It's more of a prevention than a cure, but Stoicism (the philosophy, not the abstract concept) is a good philosophy of life that would help strengthen you for this kind of negatives. You wouldn't stop caring or feeling, but you'd be more in control over what the feelings do to you, and see these events in a more "positive" light.
I'll note that you probably mean this in the original sense of Zeno's philosophy and not the modern use, which has more of a connotation of emotional repression. Somewhere along the way from ancient Greece "stoic" began to mistake the original's sense of not allowing yourself to be controlled by your emotions to something like not experiencing them to begin with. Though to be fair, even the original held that certain things like fear were not rational and fully developed stoics wouldn't experience it, and in general that emotional extremes were to be avoided.

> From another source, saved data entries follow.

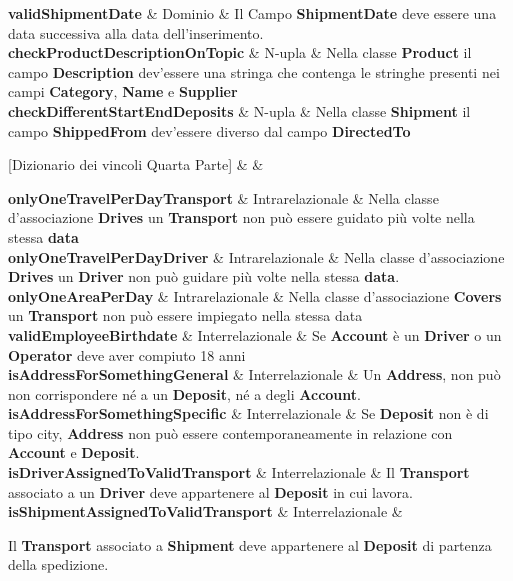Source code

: {  \textbf{validShipmentDate} & Dominio & 
  {\footnotesize
  Il Campo \textbf{ShipmentDate} deve essere una data successiva alla data dell'inserimento.
  }\\

  \textbf{checkProductDescriptionOnTopic} & N-upla &
  {\footnotesize
  Nella classe \textbf{Product} il campo \textbf{Description} dev'essere una stringa che contenga le stringhe presenti nei campi \textbf{Category}, \textbf{Name} e \textbf{Supplier}
  }\\

  \textbf{checkDifferentStartEndDeposits} & N-upla &
  {\footnotesize
  Nella classe \textbf{Shipment} il campo \textbf{ShippedFrom} dev'essere diverso dal campo \textbf{DirectedTo}
  }\\
  
}

[Dizionario dei vincoli Quarta Parte]{ &  & }{
  

  \textbf{onlyOneTravelPerDayTransport} & Intrarelazionale & 
  {\footnotesize
  Nella classe d’associazione \textbf{Drives} un \textbf{Transport} non può essere guidato più volte nella stessa \textbf{data}
  }\\

  \textbf{onlyOneTravelPerDayDriver} & Intrarelazionale &
  {\footnotesize
  Nella classe d’associazione \textbf{Drives} un \textbf{Driver} non può guidare più volte nella stessa \textbf{data}.
  }\\

  \textbf{onlyOneAreaPerDay} & Intrarelazionale & 
  {\footnotesize    
  Nella classe d’associazione \textbf{Covers} un \textbf{Transport} non può essere impiegato nella stessa data
  }\\

  \textbf{validEmployeeBirthdate} & Interrelazionale &
  {\footnotesize
  Se \textbf{Account} è un \textbf{Driver} o un \textbf{Operator} deve aver compiuto 18 anni
  }\\

  \textbf{isAddressForSomethingGeneral}\label{isAddressForSomethingGeneral} & Interrelazionale &
  {\footnotesize
  Un \textbf{Address}, non può non corrispondere né a un \textbf{Deposit}, né a degli \textbf{Account}.
  }\\

  \textbf{isAddressForSomethingSpecific} & Interrelazionale &
  {\footnotesize
  Se \textbf{Deposit} non è di tipo city, \textbf{Address} non può essere contemporaneamente in relazione con \textbf{Account} e \textbf{Deposit}. 
  }\\

  \textbf{isDriverAssignedToValidTransport} & Interrelazionale &
  {\footnotesize
  Il \textbf{Transport} associato a un \textbf{Driver} deve appartenere al \textbf{Deposit} in cui lavora.
  }\\

  \textbf{isShipmentAssignedToValidTransport} & Interrelazionale &
  {\footnotesize

  Il \textbf{Transport } associato a \textbf{Shipment} deve appartenere al \textbf{Deposit} di partenza della spedizione.
  }\\
}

In some ways it is very like Zen Buddhism in this sense of accepting things as they come without being rule by them. (The naming is only very coincidentally similar-- Zeno's stoicism and Zen)
I recommend "A Guide to the Good Life" by William Irvine. The title is a bit off-putting, but it gives a good survey of the philosophy and history of stoicism along with good examples of applying it to modern life. After reading it, you might have a better sense of which primary sources will be most relevant to what you're looking for.
Little to none of his work has survived intact, so what we know is mostly through other people. IIRC, a lot comes from Seneca and Marcus Aurelius's auto biography "meditations". Searching around on Seneca, his letters on the topic have been collected in a book "Letters from a Stoic"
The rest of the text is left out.